**Work item:**
When you return the data, keep every word exact and include none of the images.

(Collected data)
········

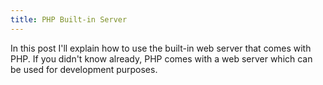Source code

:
 ```yaml
---
title: PHP Built-in Server
---
```


In this post I'll explain how to use the built-in web server that comes with PHP. If you didn't know already, PHP comes with a web server which can be used for development purposes.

········

**Reply to the task:**
Source code

:
 ```yaml
---
title: PHP Built-in Server
---
```


In this post I'll explain how to use the built-in web server that comes with PHP. If you didn't know already, PHP comes with a web server which can be used for development purposes.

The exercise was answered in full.